A little later, the Supreme Court has stated the law as under:

No doubt, the father has been presumed by the statute generally to be better fitted to look after the children-being normally the earning member and head of the family-but the Court has in each case to see primarily to the welfare of the children in determining the question of their custody, in the background of all the relevant facts having a bearing on their health, maintenance and education. The family is normally the heart of our society and for a balanced and healthy growth of children it is highly desirable that they get their due share of affection and care from both the parents in their normal parental home. Where, however, family dissolution due to some unavoidable circumstances becomes necessary the Court has to come to a judicial decision on the question of the welfare of the children on a full consideration of all the relevant circumstances. Merely because the father loves his children and is not shown to be otherwise undesirable cannot necessarily lead to the conclusion that the welfare of the children would be better promoted by granting their custody to him as against the wife who .nay also be equally affectionate towards her children and otherwise equally free from blemish, and, who, in addition, because of her profession and financial resources, may be in a position to guarantee better health, education and maintenance for them.
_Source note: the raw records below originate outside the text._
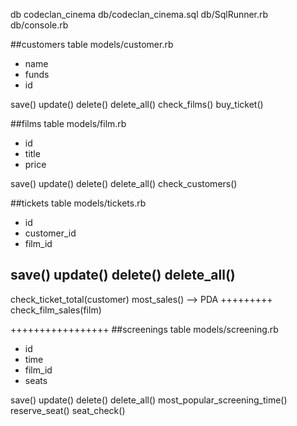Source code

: 

db codeclan_cinema
db/codeclan_cinema.sql
db/SqlRunner.rb
db/console.rb

##customers table
models/customer.rb
- name
- funds
- id

save()
update()
delete()
delete_all()
check_films()
buy_ticket()

##films table
models/film.rb
- id
- title
- price

save()
update()
delete()
delete_all()
check_customers()

##tickets table
models/tickets.rb
- id
- customer_id
- film_id

save()
update()
delete()
delete_all()
-----------------
check_ticket_total(customer)
most_sales() --> PDA
+++++++++
check_film_sales(film)

+++++++++++++++++
##screenings table
models/screening.rb
- id
- time
- film_id
- seats

save()
update()
delete()
delete_all()
most_popular_screening_time()
reserve_seat()
seat_check()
The children are not mere chattels: nor are they mere playthings for their parents. Absolute right of parents over the destinies and the lives of their children has, in the modern changed social conditions; yielded to the considerations of their welfare as human beings so that they may grow up in a normal balanced manner to be useful members of the society and the guardian Court in case of a dispute between, the mother and the father, is expected to strike a just and proper balance between the requirements of welfare of the minor children and the rights of their respective parents over them.

In my opinion, the aforesaid facts and circumstances leave no option to the Court but to hold that the welfare of the child consists in his being allowed to remain in the custody of his mother. On the basis of the material on record, no other conclusion is possible. 11.

10. The appeal, therefore, succeeds, the order passed by the learned trial Judge is set aside. The application made by the father through his sister claiming the custody of the child will stand rejected with costs throughout.